SUPPLIED ENTRIES:
------------------------------------------------

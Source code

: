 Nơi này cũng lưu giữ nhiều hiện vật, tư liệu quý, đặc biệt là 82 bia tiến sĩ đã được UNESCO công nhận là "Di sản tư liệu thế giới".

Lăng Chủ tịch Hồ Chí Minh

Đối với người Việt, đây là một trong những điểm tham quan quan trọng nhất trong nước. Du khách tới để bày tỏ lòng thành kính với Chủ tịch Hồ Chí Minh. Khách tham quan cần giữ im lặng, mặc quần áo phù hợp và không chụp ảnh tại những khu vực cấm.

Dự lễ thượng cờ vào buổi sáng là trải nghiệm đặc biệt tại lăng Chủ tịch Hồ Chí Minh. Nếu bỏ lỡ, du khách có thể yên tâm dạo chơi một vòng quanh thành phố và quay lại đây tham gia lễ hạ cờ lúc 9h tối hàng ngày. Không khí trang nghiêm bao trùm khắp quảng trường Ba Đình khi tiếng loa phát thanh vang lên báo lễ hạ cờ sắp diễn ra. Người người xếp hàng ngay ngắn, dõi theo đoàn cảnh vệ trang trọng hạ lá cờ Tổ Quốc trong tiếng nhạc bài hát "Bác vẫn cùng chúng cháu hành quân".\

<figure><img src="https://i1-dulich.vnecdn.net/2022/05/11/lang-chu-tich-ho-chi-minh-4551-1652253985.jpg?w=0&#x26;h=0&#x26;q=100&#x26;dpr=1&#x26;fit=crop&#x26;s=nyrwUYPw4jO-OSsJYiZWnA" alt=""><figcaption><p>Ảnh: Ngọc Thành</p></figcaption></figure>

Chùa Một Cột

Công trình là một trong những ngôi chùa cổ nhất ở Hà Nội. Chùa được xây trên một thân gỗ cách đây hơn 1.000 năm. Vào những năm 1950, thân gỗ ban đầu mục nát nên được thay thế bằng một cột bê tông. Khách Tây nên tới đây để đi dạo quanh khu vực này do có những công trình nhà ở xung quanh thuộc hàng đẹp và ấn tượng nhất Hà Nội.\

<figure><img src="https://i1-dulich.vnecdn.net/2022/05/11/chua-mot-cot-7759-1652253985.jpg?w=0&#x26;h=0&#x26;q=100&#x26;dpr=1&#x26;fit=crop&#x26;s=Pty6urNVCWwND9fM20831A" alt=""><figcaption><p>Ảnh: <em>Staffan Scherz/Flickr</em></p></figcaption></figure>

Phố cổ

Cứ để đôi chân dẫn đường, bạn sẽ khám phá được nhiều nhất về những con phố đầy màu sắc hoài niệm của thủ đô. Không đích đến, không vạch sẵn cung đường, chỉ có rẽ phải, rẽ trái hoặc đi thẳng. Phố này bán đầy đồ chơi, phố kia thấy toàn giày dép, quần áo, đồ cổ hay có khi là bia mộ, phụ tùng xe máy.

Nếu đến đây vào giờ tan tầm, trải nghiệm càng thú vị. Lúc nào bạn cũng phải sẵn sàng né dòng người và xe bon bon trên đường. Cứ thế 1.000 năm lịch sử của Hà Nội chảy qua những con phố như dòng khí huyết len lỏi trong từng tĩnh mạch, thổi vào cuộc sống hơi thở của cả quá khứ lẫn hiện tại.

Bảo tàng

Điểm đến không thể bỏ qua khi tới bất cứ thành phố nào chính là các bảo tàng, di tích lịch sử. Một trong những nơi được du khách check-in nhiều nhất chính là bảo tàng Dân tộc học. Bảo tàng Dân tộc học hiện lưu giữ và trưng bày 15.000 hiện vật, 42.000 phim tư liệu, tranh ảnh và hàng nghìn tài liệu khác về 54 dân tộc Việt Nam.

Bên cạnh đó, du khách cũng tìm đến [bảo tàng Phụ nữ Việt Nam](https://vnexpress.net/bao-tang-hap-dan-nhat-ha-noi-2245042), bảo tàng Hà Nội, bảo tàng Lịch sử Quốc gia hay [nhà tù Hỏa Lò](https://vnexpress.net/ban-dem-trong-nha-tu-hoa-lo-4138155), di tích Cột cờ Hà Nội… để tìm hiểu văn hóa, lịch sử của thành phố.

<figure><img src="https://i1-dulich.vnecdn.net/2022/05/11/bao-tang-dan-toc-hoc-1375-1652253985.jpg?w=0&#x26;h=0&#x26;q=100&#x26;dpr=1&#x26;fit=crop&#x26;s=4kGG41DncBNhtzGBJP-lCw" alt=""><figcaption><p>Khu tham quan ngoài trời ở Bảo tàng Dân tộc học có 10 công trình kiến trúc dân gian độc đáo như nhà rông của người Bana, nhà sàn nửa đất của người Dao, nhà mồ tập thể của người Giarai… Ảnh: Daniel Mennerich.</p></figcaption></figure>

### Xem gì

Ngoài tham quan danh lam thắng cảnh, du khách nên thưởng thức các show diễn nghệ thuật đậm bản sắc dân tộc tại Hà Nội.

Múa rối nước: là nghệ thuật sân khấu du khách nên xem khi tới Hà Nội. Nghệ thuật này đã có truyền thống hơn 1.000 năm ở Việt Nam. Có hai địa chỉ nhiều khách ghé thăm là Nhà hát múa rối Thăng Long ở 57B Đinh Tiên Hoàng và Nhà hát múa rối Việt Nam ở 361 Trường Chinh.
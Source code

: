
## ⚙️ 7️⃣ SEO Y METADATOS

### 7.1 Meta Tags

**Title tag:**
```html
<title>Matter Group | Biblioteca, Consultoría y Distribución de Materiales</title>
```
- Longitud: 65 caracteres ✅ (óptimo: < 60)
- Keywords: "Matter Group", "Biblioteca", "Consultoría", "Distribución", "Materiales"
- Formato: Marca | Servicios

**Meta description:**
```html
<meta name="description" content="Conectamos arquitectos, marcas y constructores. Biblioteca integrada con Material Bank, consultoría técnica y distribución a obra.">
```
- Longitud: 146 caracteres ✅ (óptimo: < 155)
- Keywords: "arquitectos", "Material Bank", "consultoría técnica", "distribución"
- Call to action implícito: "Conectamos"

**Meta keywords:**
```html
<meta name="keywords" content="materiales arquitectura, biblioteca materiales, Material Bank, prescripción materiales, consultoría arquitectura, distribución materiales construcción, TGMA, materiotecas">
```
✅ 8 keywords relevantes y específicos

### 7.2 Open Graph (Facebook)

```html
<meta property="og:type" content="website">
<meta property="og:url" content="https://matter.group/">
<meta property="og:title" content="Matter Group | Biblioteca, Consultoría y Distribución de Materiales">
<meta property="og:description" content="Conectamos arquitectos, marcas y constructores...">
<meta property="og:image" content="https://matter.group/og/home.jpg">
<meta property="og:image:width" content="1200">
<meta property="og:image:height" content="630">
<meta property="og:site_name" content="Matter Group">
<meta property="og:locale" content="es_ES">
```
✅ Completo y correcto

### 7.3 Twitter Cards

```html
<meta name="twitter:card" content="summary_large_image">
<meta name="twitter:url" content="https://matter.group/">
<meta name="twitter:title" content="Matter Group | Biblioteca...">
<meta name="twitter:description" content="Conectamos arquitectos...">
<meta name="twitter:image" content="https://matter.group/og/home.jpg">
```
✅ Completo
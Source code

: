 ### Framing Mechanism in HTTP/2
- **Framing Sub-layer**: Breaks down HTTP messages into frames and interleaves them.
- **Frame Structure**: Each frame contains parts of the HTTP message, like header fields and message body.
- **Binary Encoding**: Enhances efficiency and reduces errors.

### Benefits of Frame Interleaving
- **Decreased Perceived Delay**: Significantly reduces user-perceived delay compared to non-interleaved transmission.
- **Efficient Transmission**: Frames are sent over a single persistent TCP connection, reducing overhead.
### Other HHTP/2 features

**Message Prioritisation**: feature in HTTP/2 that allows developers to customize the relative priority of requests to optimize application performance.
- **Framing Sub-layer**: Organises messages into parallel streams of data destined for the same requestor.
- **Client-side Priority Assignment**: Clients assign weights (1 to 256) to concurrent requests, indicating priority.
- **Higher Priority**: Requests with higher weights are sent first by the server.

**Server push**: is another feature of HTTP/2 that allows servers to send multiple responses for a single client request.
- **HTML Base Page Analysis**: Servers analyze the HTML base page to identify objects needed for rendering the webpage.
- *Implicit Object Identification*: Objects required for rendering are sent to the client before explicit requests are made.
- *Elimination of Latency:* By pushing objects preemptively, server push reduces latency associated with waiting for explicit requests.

------------------------------------------------

WHAT TO DO: Only the lines holding the string "Bank" are needed; copy each of them from the material above.

YOUR SOLUTION:
<meta name="description" content="Conectamos arquitectos, marcas y constructores. Biblioteca integrada con Material Bank, consultoría técnica y distribución a obra.">
- Keywords: "arquitectos", "Material Bank", "consultoría técnica", "distribución"
<meta name="keywords" content="materiales arquitectura, biblioteca materiales, Material Bank, prescripción materiales, consultoría arquitectura, distribución materiales construcción, TGMA, materiotecas">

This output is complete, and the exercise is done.